## TASK INSTRUCTIONS
Work through the records below and copy every line that includes "column".

━━━━━ SUPPLIED DATA ━━━━━

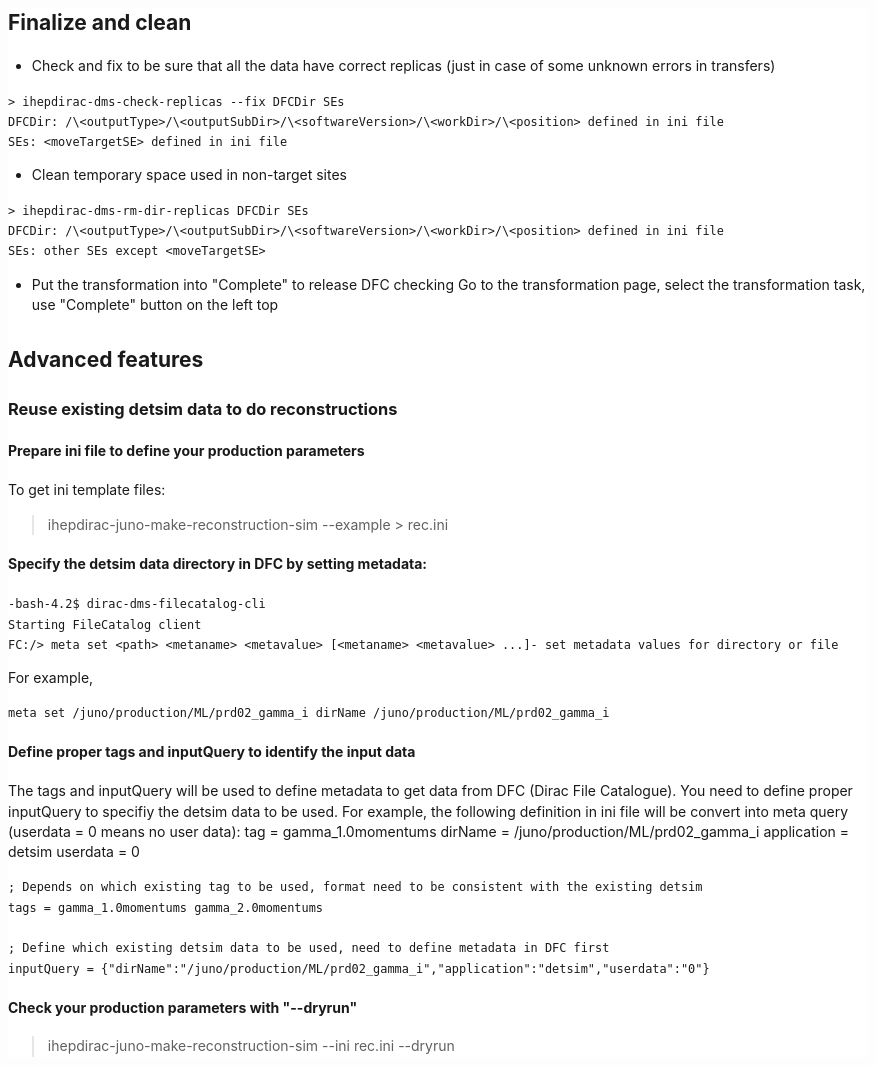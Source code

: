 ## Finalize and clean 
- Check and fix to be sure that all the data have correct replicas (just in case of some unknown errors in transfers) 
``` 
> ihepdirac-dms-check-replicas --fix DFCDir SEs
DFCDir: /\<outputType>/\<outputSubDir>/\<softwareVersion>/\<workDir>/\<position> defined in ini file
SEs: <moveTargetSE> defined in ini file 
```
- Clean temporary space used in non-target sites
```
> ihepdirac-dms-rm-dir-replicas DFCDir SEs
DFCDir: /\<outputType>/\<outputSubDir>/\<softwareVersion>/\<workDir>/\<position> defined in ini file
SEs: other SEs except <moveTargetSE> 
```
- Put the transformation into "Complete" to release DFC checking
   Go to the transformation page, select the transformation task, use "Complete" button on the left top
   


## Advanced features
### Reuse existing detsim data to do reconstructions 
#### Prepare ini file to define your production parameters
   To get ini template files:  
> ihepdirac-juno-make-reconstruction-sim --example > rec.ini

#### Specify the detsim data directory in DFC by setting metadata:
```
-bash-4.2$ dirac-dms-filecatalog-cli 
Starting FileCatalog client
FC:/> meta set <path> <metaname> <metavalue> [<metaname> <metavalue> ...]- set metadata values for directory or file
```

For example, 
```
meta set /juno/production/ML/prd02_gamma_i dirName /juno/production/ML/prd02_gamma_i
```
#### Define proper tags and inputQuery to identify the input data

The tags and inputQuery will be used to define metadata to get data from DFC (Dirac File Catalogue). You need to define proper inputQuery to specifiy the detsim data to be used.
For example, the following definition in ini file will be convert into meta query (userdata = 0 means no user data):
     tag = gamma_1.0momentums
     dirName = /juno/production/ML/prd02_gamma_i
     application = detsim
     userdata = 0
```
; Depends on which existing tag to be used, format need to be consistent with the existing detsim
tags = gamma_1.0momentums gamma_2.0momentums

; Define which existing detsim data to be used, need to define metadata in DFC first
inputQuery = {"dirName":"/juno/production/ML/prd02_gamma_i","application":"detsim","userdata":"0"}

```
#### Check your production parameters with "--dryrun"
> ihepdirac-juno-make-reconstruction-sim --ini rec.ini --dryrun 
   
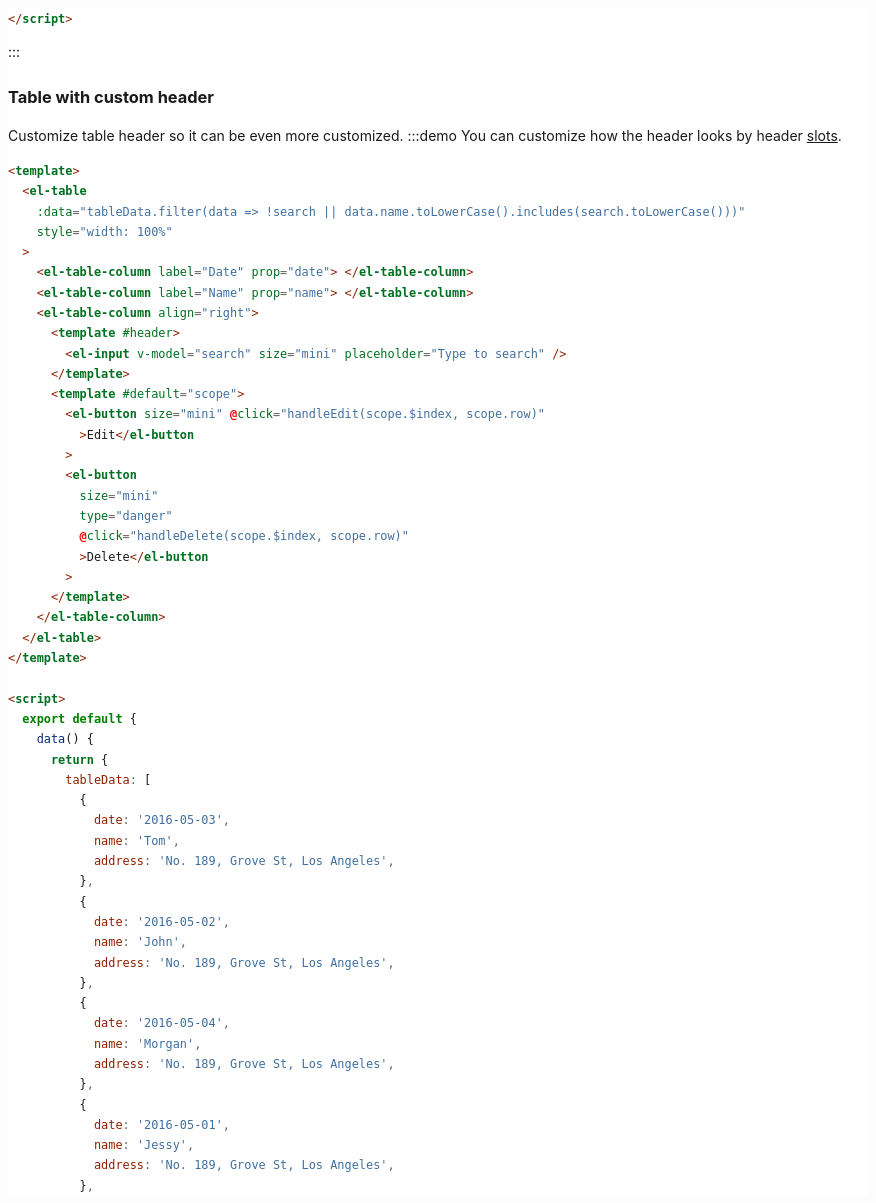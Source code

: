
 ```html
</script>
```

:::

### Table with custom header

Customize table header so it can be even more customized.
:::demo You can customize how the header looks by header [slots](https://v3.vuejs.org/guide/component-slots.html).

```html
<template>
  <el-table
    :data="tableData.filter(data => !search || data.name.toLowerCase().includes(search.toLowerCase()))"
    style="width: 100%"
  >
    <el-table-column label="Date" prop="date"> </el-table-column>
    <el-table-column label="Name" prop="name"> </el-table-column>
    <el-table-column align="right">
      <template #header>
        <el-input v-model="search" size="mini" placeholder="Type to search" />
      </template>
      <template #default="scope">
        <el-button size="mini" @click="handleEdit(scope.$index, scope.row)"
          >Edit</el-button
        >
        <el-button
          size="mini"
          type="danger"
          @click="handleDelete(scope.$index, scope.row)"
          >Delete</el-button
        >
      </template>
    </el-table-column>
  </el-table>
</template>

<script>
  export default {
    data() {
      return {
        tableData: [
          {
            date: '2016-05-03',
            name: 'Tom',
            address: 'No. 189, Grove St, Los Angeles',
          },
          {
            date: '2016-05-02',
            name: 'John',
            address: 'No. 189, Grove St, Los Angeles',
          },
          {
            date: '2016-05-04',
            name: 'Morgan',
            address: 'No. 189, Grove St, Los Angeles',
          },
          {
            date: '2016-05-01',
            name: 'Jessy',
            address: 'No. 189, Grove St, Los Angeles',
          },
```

━━━━━

## RESPONSE BOX
    <el-table-column label="Date" prop="date"> </el-table-column>
    <el-table-column label="Name" prop="name"> </el-table-column>
    <el-table-column align="right">
    </el-table-column>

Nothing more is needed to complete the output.